Legal practice has witnessed a sharp rise in products incorporating artificial intelligence (AI). Such tools are designed to assist with a wide range of core legal tasks, from search and summarization of caselaw to document drafting. However, the large language models used in these tools are prone to “hallucinate,” or make up false information, making their use risky in high-stakes domains. Recently, certain legal research providers have touted methods such as retrieval-augmented generation (RAG) as “eliminating” or “avoid[ing]” hallucinations, or guaranteeing “hallucination-free” legal citations. Because of the closed nature of these systems, systematically assessing these claims is challenging. In this article, we design and report on the first preregistered empirical evaluation of AI-driven legal research tools. We demonstrate that the providers' claims are overstated. While hallucinations are reduced relative to general-purpose chatbots (GPT-4), we find that the AI research tools made by LexisNexis (Lexis+ AI) and Thomson Reuters (Westlaw AI-Assisted Research and Ask Practical Law AI) each hallucinate between 17% and 33% of the time. We also document substantial differences between systems in responsiveness and accuracy. Our article makes four key contributions. It is the first to assess and report the performance of RAG-based proprietary legal AI tools. Second, it introduces a comprehensive, preregistered dataset for identifying and understanding vulnerabilities in these systems. Third, it proposes a clear typology for differentiating between hallucinations and accurate legal responses. Last, it provides evidence to inform the responsibilities of legal professionals in supervising and verifying AI outputs, which remains a central open question for the responsible integration of AI into law.

Abstract Image

Hallucination-Free吗?评估领先人工智能法律研究工具的可靠性
在法律实践中,人工智能(AI)产品急剧增加。这些工具的目的是协助广泛的核心法律任务,从案例法的搜索和摘要到文件起草。然而,这些工具中使用的大型语言模型容易产生“幻觉”,或编造虚假信息,这使得它们在高风险领域的使用存在风险。

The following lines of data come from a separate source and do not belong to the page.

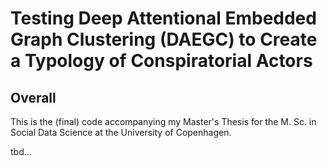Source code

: # Testing Deep Attentional Embedded Graph Clustering (DAEGC) to Create a Typology of Conspiratorial Actors

## Overall

This is the (final) code accompanying my Master's Thesis for the M. Sc. in Social Data Science at the University of Copenhagen. 

tbd...
 
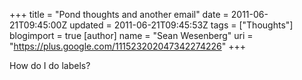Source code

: +++
title = "Pond thoughts and another email"
date = 2011-06-21T09:45:00Z
updated = 2011-06-21T09:45:53Z
tags = ["Thoughts"]
blogimport = true 
[author]
	name = "Sean Wesenberg"
	uri = "https://plus.google.com/111523202047342274226"
+++

How do I do labels?
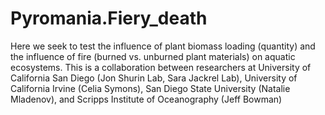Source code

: # Pyromania.Fiery_death
  
Here we seek to test the influence of plant biomass loading (quantity) and the influence of fire (burned vs. unburned plant materials) on aquatic ecosystems. This is a collaboration between researchers at University of California San Diego (Jon Shurin Lab, Sara Jackrel Lab), University of California Irvine (Celia Symons), San Diego State University (Natalie Mladenov), and Scripps Institute of Oceanography (Jeff Bowman)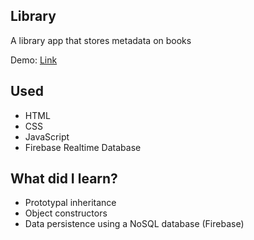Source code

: ## Library
A library app that stores metadata on books

Demo: [Link](https://marboleda.github.io/library/)

## Used
- HTML
- CSS
- JavaScript
- Firebase Realtime Database

## What did I learn?
- Prototypal inheritance
- Object constructors
- Data persistence using a NoSQL database (Firebase)
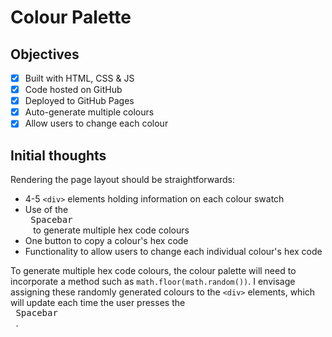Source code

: # Colour Palette

## Objectives
- [x] Built with HTML, CSS & JS
- [x] Code hosted on GitHub
- [x] Deployed to GitHub Pages
- [x] Auto-generate multiple colours
- [x] Allow users to change each colour

## Initial thoughts
Rendering the page layout should be straightforwards: 
- 4-5 `<div>` elements holding information on each colour swatch
- Use of the <kbd> <br> Spacebar <br> </kbd> to generate multiple hex code colours
- One button to copy a colour's hex code
- Functionality to allow users to change each individual colour's hex code

To generate multiple hex code colours, the colour palette will need to incorporate a method such as `math.floor(math.random())`. I envisage assigning these randomly generated colours to the `<div>` elements, which will update each time the user presses the <kbd> <br> Spacebar <br> </kbd>.
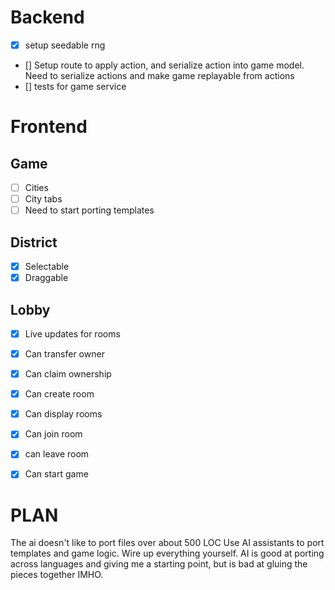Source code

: # Backend
- [x] setup seedable rng
- [] Setup route to apply action, and serialize action into game model.
Need to serialize actions and make game replayable from actions
- [] tests for game service

# Frontend
## Game
- [ ] Cities
- [ ] City tabs
- [ ] Need to start porting templates

## District
- [x] Selectable
- [x] Draggable

## Lobby
- [x] Live updates for rooms
- [x] Can transfer owner
- [x] Can claim ownership
- [x] Can create room
- [x] Can display rooms
- [x] Can join room
- [x] can leave room
- [x] Can start game


# PLAN
The ai doesn't like to port files over about 500 LOC
Use AI assistants to port templates and game logic.
Wire up everything yourself. AI is good at porting across languages and giving me a starting point, but is bad at gluing the pieces together IMHO.


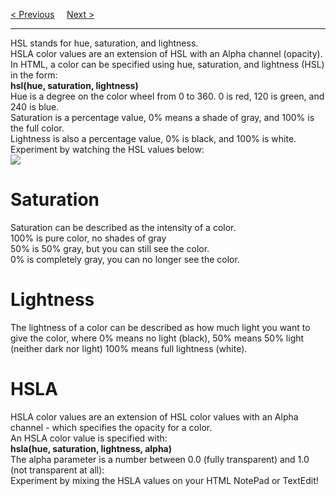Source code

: <a href="/HTML/Colors/HEX.md">&lt; Previous</a>
&nbsp;&nbsp;&nbsp;
<a href="/HTML/CSS.md">Next &gt;</a>
<hr>
HSL stands for hue, saturation, and lightness.
<br>
HSLA color values are an extension of HSL with an Alpha channel (opacity).
<br>
In HTML, a color can be specified using hue, saturation, and lightness (HSL) in the form:
<br>
<b>hsl(hue, saturation, lightness)</b>
<br>
Hue is a degree on the color wheel from 0 to 360. 0 is red, 120 is green, and 240 is blue.
<br>
Saturation is a percentage value, 0% means a shade of gray, and 100% is the full color.
<br>
Lightness is also a percentage value, 0% is black, and 100% is white.
<br>
Experiment by watching the HSL values below:
<br>
<img src="https://i.stack.imgur.com/poux8.gif">
<h1>Saturation</h1>
Saturation can be described as the intensity of a color.
<br>
100% is pure color, no shades of gray
<br>
50% is 50% gray, but you can still see the color.
<br>
0% is completely gray, you can no longer see the color.
<h1>Lightness</h1>
The lightness of a color can be described as how much light you want to give the color, where 0% means no light (black), 50% means 50% light (neither dark nor light) 100% means full lightness (white).
<h1>HSLA</h1>
HSLA color values are an extension of HSL color values with an Alpha channel - which specifies the opacity for a color.
<br>
An HSLA color value is specified with:
<br>
<b>hsla(hue, saturation, lightness, alpha)</b>
<br>
The alpha parameter is a number between 0.0 (fully transparent) and 1.0 (not transparent at all):
<br>
Experiment by mixing the HSLA values on your HTML NotePad or TextEdit!
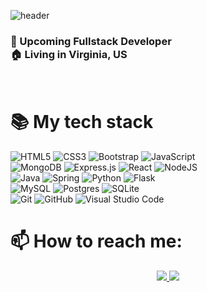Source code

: 
![header](https://capsule-render.vercel.app/api?type=waving&color=auto&height=300&section=header&text=Hello,%20I'm%20Lisa%20Hong&fontColor=ffffff&fontSize=90)

<h3>
🌱 Upcoming Fullstack Developer <br/>
🏠 Living in Virginia, US
</h3>

<br />
<h1>📚 My tech stack </h1>

![HTML5](https://img.shields.io/badge/html5-%23E34F26.svg?style=for-the-badge&logo=html5&logoColor=white) ![CSS3](https://img.shields.io/badge/css3-%231572B6.svg?style=for-the-badge&logo=css3&logoColor=white) ![Bootstrap](https://img.shields.io/badge/bootstrap-%23563D7C.svg?style=for-the-badge&logo=bootstrap&logoColor=white) ![JavaScript](https://img.shields.io/badge/javascript-%23323330.svg?style=for-the-badge&logo=javascript&logoColor=%23F7DF1E)
<br />
![MongoDB](https://img.shields.io/badge/MongoDB-%234ea94b.svg?style=for-the-badge&logo=mongodb&logoColor=white) ![Express.js](https://img.shields.io/badge/express.js-%23404d59.svg?style=for-the-badge&logo=express&logoColor=%2361DAFB) ![React](https://img.shields.io/badge/react-%2320232a.svg?style=for-the-badge&logo=react&logoColor=%2361DAFB) ![NodeJS](https://img.shields.io/badge/node.js-6DA55F?style=for-the-badge&logo=node.js&logoColor=white)
<br />
![Java](https://img.shields.io/badge/java-%23ED8B00.svg?style=for-the-badge&logo=openjdk&logoColor=white) ![Spring](https://img.shields.io/badge/spring-%236DB33F.svg?style=for-the-badge&logo=spring&logoColor=white)
![Python](https://img.shields.io/badge/python-3670A0?style=for-the-badge&logo=python&logoColor=ffdd54) ![Flask](https://img.shields.io/badge/flask-%23000.svg?style=for-the-badge&logo=flask&logoColor=white)
<br />
![MySQL](https://img.shields.io/badge/mysql-%2300f.svg?style=for-the-badge&logo=mysql&logoColor=white) ![Postgres](https://img.shields.io/badge/postgres-%23316192.svg?style=for-the-badge&logo=postgresql&logoColor=white) ![SQLite](https://img.shields.io/badge/sqlite-%2307405e.svg?style=for-the-badge&logo=sqlite&logoColor=white)
<br />
![Git](https://img.shields.io/badge/git-%23F05033.svg?style=for-the-badge&logo=git&logoColor=white) ![GitHub](https://img.shields.io/badge/github-%23121011.svg?style=for-the-badge&logo=github&logoColor=white) ![Visual Studio Code](https://img.shields.io/badge/Visual%20Studio%20Code-0078d7.svg?style=for-the-badge&logo=visual-studio-code&logoColor=white)
<br />
<h1>📫 How to reach me: </h1>

<p align="center">
  <a href="mailto:lisahongofficial@gmail.com">
    <img src="https://img.shields.io/badge/Gmail-D14836?style=for-the-badge&logo=gmail&logoColor=white&link=mailto:lisahongofficial@gmail.com" target="_blank"/>
  </a>
  <a href="https://www.linkedin.com/in/lisahyunjoohong/" >
    <img src="https://img.shields.io/badge/linkedin-%230077B5.svg?style=for-the-badge&logo=linkedin&logoColor=white" target="_blank"/>
  </a>
</p>
<br />
<!-- <h1>🖥 Github Stats</h1>
  
![Github stats](https://github-readme-stats.vercel.app/api?username=LisaHyunjoo&theme=highcontrast&show_icons=true&count_private=true)
  
  
<br />
<h1>⌨️ Most Used Languages</h1>
  
![Top Languages Card](https://github-readme-stats.vercel.app/api/top-langs/?username=LisaHyunjoo&theme=highcontrast&show_icons=true&count_private=true)
  

<br /> -->

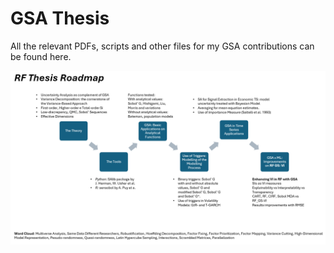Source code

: # GSA Thesis
All the relevant PDFs, scripts and other files for my GSA contributions can be found here.

![alt text](https://github.com/trarez/GSA_Thesis/blob/main/Thesis%20Roadmap.png)
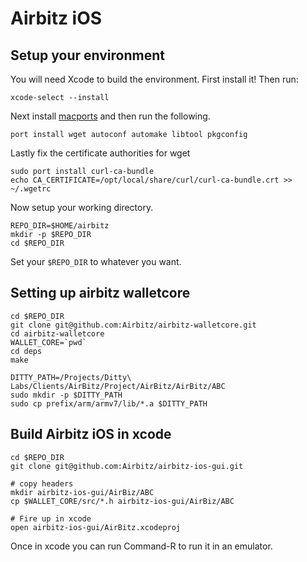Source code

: # Airbitz iOS

## Setup your environment

You will need Xcode to build the environment. First install it! Then run:

    xcode-select --install

Next install [macports](http://www.macports.org/install.php) and then run the
following.

    port install wget autoconf automake libtool pkgconfig

Lastly fix the certificate authorities for wget

    sudo port install curl-ca-bundle
    echo CA_CERTIFICATE=/opt/local/share/curl/curl-ca-bundle.crt >> ~/.wgetrc

Now setup your working directory.

    REPO_DIR=$HOME/airbitz
    mkdir -p $REPO_DIR
    cd $REPO_DIR

Set your `$REPO_DIR` to whatever you want.

## Setting up airbitz walletcore

    cd $REPO_DIR
    git clone git@github.com:Airbitz/airbitz-walletcore.git
    cd airbitz-walletcore
    WALLET_CORE=`pwd`
    cd deps
    make

    DITTY_PATH=/Projects/Ditty\ Labs/Clients/AirBitz/Project/AirBitz/AirBitz/ABC
    sudo mkdir -p $DITTY_PATH
    sudo cp prefix/arm/armv7/lib/*.a $DITTY_PATH

## Build Airbitz iOS in xcode

    cd $REPO_DIR
    git clone git@github.com:Airbitz/airbitz-ios-gui.git

    # copy headers 
    mkdir airbitz-ios-gui/AirBiz/ABC
    cp $WALLET_CORE/src/*.h airbitz-ios-gui/AirBiz/ABC

    # Fire up in xcode
    open airbitz-ios-gui/AirBitz.xcodeproj

Once in xcode you can run Command-R to run it in an emulator.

最近,一些法律研究机构将诸如检索增强生成(RAG)之类的方法吹捧为“消除”或“避免”幻觉,或保证“无幻觉”的法律引用。由于这些系统的封闭性,系统地评估这些索赔是具有挑战性的。在本文中,我们设计并报告了人工智能驱动的法律研究工具的首次预注册实证评估。我们证明供应商的说法被夸大了。虽然幻觉相对于通用聊天机器人(GPT-4)有所减少,但我们发现,LexisNexis (Lexis+ AI)和汤森路透(Westlaw AI辅助研究和Ask Practical Law AI)制造的人工智能研究工具在17%至33%的时间里都产生了幻觉。我们还记录了系统之间在响应性和准确性方面的实质性差异。我们的文章做出了四个关键贡献。它是第一个评估和报告基于rag的专有法律人工智能工具的性能的公司。其次,它引入了一个全面的、预先注册的数据集,用于识别和理解这些系统中的漏洞。第三,它提出了一个明确的类型区分幻觉和准确的法律反应。最后,它提供了证据,告知法律专业人员在监督和验证人工智能输出方面的责任,这仍然是将人工智能负责任地纳入法律的一个核心未决问题。
本文章由计算机程序翻译,如有差异,请以英文原文为准。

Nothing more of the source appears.